Kab Madiun, Detikindo24.com -Badan Amil Zakat Nasional (BAZNAS) Kabupaten Madiun, Jawa Timur terus berkomitmen dalam mengentaskan kemiskinan dan meningkatkan kesejahteraan masyarakat berbasis Kelompok UPZ (Unit Pengumpul Zakat).

Komitmen ini diwujudkan melalui peluncuran dan sosialisasi program Pendampingan BAZNAS Micro finance UMK yang diselenggarakan di Rumah ketua Upz di masing-masing kelompok dengan jumlah 10 orang pelaku usaha mikro. Minggu (30/8/2026).

Berikut nama Kelompok UPZ UMK di Kab Madiun yang sudah terbentuk:

1. Kelompok UPZ Paguyuban Bersahaja Pedagang dan Parkir Barat Alun-Alun Caruban yang di ketuai Agus Hariyanto alias Dekik.

2. Kelompok UPZ Wonoasri Berkah desa wonoasri yang di ketuai oleh Wahyuni

3. Kelompok UPZ Mawar merah desa Bajulan yang di ketuai oleh Sulis Susilowati

4. Kelompok UPZ Bina Usaha Desa Sukorejo yang di ketuai oleh Sudariyono

5. Kelompok UPZ Juron Sejahtera desa pucangrejo yang di ketuai oleh Hanafi

6. Kelompok UPZ Djampi Makmur Bersama yang di ketuai oleh Tutik

Program BAZNAS Micro finance UMK sendiri adalah merupakan inisiatif pembiayaan produktif tanpa bunga (pembiayaan qardhul hasan) yang ditujukan khusus bagi para pelaku usaha mikro di sekitar lingkungan desa.

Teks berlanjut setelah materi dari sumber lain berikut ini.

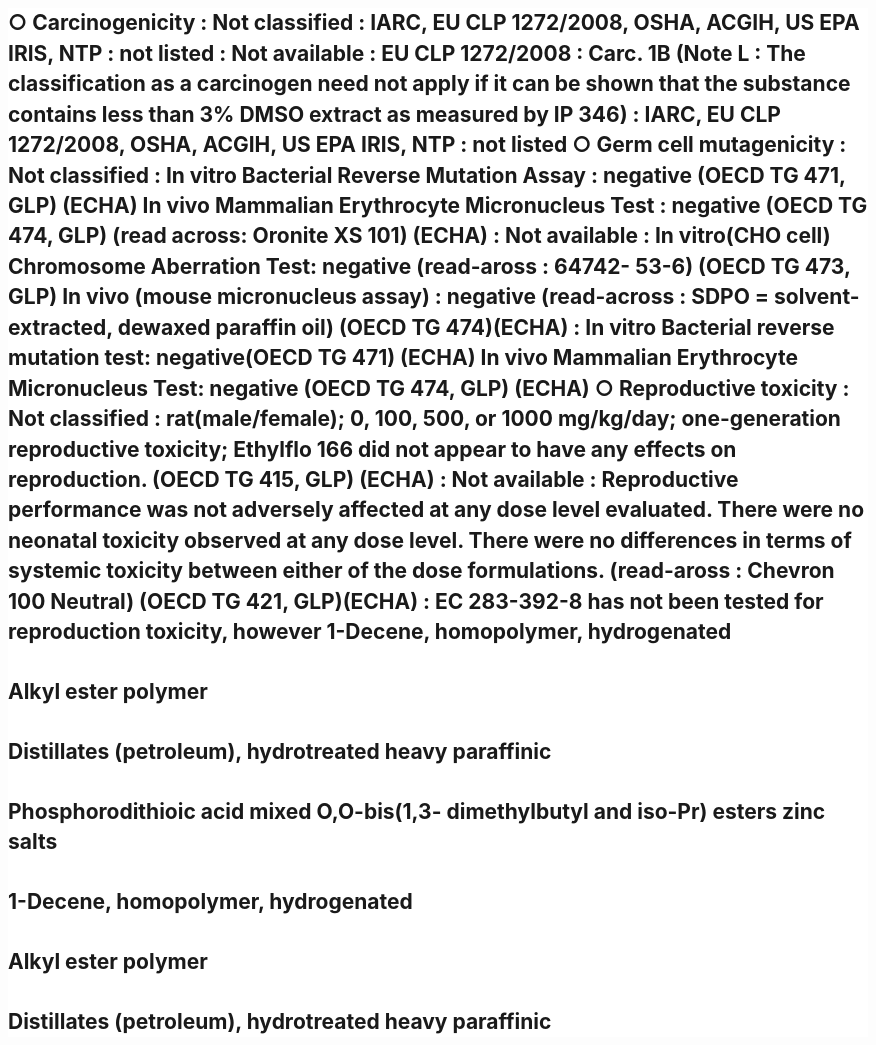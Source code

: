 ○ Carcinogenicity : Not classified
:
IARC, EU CLP 1272/2008, OSHA, ACGIH, US EPA IRIS, NTP : not listed
:
Not available
:
EU CLP 1272/2008 : Carc. 1B (Note L : The classification as a carcinogen need
not apply if it can be shown that the substance contains less than 3% DMSO
extract as measured by IP 346)
:
IARC, EU CLP 1272/2008, OSHA, ACGIH, US EPA IRIS, NTP : not listed
○ Germ cell mutagenicity : Not classified
:
In vitro Bacterial Reverse Mutation Assay : negative (OECD TG 471, GLP) (ECHA)
In vivo Mammalian Erythrocyte Micronucleus Test : negative (OECD TG 474, GLP)
(read across: Oronite XS 101) (ECHA)
:
Not available
:
In vitro(CHO cell) Chromosome Aberration Test: negative (read-aross : 64742-
53-6) (OECD TG 473, GLP)
In vivo (mouse micronucleus assay) : negative (read-across : SDPO = solvent-
extracted, dewaxed paraffin oil) (OECD TG 474)(ECHA)
:
In vitro Bacterial reverse mutation test: negative(OECD TG 471) (ECHA)
In vivo Mammalian Erythrocyte Micronucleus Test: negative (OECD TG 474, GLP)
(ECHA)
○ Reproductive toxicity : Not classified
:
rat(male/female); 0, 100, 500, or 1000 mg/kg/day; one-generation reproductive
toxicity; Ethylflo 166 did not appear to have any effects on reproduction. (OECD
TG 415, GLP) (ECHA)
:
Not available
:
Reproductive performance was not adversely affected at any dose level
evaluated. There were no neonatal toxicity observed at any dose level. There
were no differences in terms of systemic toxicity between either of the dose
formulations. (read-aross : Chevron 100 Neutral) (OECD TG 421, GLP)(ECHA)
:
EC 283-392-8 has not been tested for reproduction toxicity, however
1-Decene, homopolymer,
hydrogenated
-
Alkyl ester polymer
-
Distillates (petroleum),
hydrotreated heavy
paraffinic
-
Phosphorodithioic acid
mixed O,O-bis(1,3-
dimethylbutyl and iso-Pr)
esters zinc salts
-
1-Decene, homopolymer,
hydrogenated
-
Alkyl ester polymer
-
Distillates (petroleum),
hydrotreated heavy
paraffinic
-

Tujuannya adalah untuk menyelamatkan pelaku usaha kecil dari jeratan rentenir sekaligus menjadikan rumah UPZ sebagai pusat kebangkitan ekonomi umat.

“Rumah ketua atau pengurus UPZ tidak hanya sekedar berfungsi sebagai tempat berkumpul saja, tetapi juga harus menjadi pilar kesejahteraan ekonomi anggotanya. Melalui BAZNAS Micro finance UMK, kami hadir memberikan akses permodalan yang mudah, berkah, dan tanpa beban bunga bagi para pedagang kecil dan pelaku UMKM di desa- desa.” ujar Andre Usami selaku ketua tim media center Baznas Kab Madiun dalam sambutannya.

Selain mendapatkan bantuan modal usaha, para mustahik (penerima manfaat) di beberapa desa di kab madiun juga akan mendapatkan pendampingan usaha secara berkala.

“Pendampingan ini meliputi pelatihan manajemen keuangan syariah, strategi pemasaran, hingga penguatan spiritualitas dalam berbisnis”. Imbuh Joko Susilo selaku wakil ketua MCB Kab Madiun.

Ketua UPZ dan para anggota DKM menyambut baik dan mengapresiasi langkah nyata BAZNAS Kabupaten Madiun ini.

“Kami sangat bersyukur Kami dan teman-teman se profesi terpilih menjadi mitra program ini. Kehadiran BAZNAS Micro finance sangat membantu kami yang sedang berjuang mengembangkan usaha kecilnya. Ini adalah langkah nyata memakmurkan dan mensejahterakan yang kami nanti-nantikan,”Tutur Supariyono Ketua Kelompok UPZ Bina Usaha Desa Sukorejo,Kecamatan Saradan.

Pada tahap awal di Rumah Para pengurus Kelompok UPZ ini, BAZNAS menyalurkan bantuan modal usaha kepada 10 pelaku usaha mikro setempat yang telah melalui proses kurasi. Usaha mereka bergerak di berbagai sektor, mulai dari pedagang kuliner kaki lima, kelontong, hingga jasa berskala rumahan.

Dengan sinergi nya antara BAZNAS Kab Madiun bersama Para Kelompok UPZ dan pemerintah daerah, program ini diharapkan dapat menjadi percontohan (pilot project) gerakan ekonomi syariah berbasis UPZ yang berkelanjutan di wilayah Kab Madiun.